Plain-text document sources.
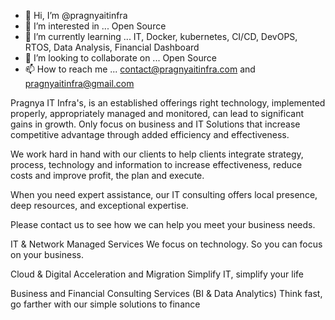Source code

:- 👋 Hi, I’m @pragnyaitinfra
- 👀 I’m interested in ... Open Source 
- 🌱 I’m currently learning ... IT, Docker, kubernetes, CI/CD, DevOPS, RTOS, Data Analysis, Financial Dashboard 
- 💞️ I’m looking to collaborate on ... Open Source
- 📫 How to reach me ... contact@pragnyaitinfra.com and pragnyaitinfra@gmail.com

<!---
pragnyaitinfra/pragnyaitinfra is a ✨ special ✨ repository because its `README.md` (this file) appears on your GitHub profile.
You can click the Preview link to take a look at your changes.
--->

Pragnya IT Infra's, is an established offerings right technology, implemented properly, appropriately managed and monitored, can lead to significant gains in growth. 
Only focus on business and IT Solutions that increase competitive advantage through added efficiency and effectiveness. 

We work hard in hand with our clients to help clients integrate strategy, process, technology and information to increase effectiveness, 
reduce costs and improve profit, the plan and execute. 

When you need expert assistance, our IT consulting offers local presence, deep resources, and exceptional expertise. 

Please contact us to see how we can help you meet your business needs.

IT & Network Managed Services
We focus on technology. So you can focus on your business.

Cloud & Digital Acceleration and Migration
Simplify IT, simplify your life

Business and Financial Consulting Services (BI & Data Analytics)
Think fast, go farther with our simple solutions to finance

EXERCISE.
Please reproduce each entry above word for word and keep the pictures out of the copy.

WRITTEN REPLY.
Source code

:- 👋 Hi, I’m @pragnyaitinfra
- 👀 I’m interested in ... Open Source 
- 🌱 I’m currently learning ... IT, Docker, kubernetes, CI/CD, DevOPS, RTOS, Data Analysis, Financial Dashboard 
- 💞️ I’m looking to collaborate on ... Open Source
- 📫 How to reach me ... contact@pragnyaitinfra.com and pragnyaitinfra@gmail.com

<!---
pragnyaitinfra/pragnyaitinfra is a ✨ special ✨ repository because its `README.md` (this file) appears on your GitHub profile.
You can click the Preview link to take a look at your changes.
--->

Pragnya IT Infra's, is an established offerings right technology, implemented properly, appropriately managed and monitored, can lead to significant gains in growth. 
Only focus on business and IT Solutions that increase competitive advantage through added efficiency and effectiveness. 

We work hard in hand with our clients to help clients integrate strategy, process, technology and information to increase effectiveness, 
reduce costs and improve profit, the plan and execute. 

When you need expert assistance, our IT consulting offers local presence, deep resources, and exceptional expertise. 

Please contact us to see how we can help you meet your business needs.

IT & Network Managed Services
We focus on technology. So you can focus on your business.

Cloud & Digital Acceleration and Migration
Simplify IT, simplify your life

Business and Financial Consulting Services (BI & Data Analytics)
Think fast, go farther with our simple solutions to finance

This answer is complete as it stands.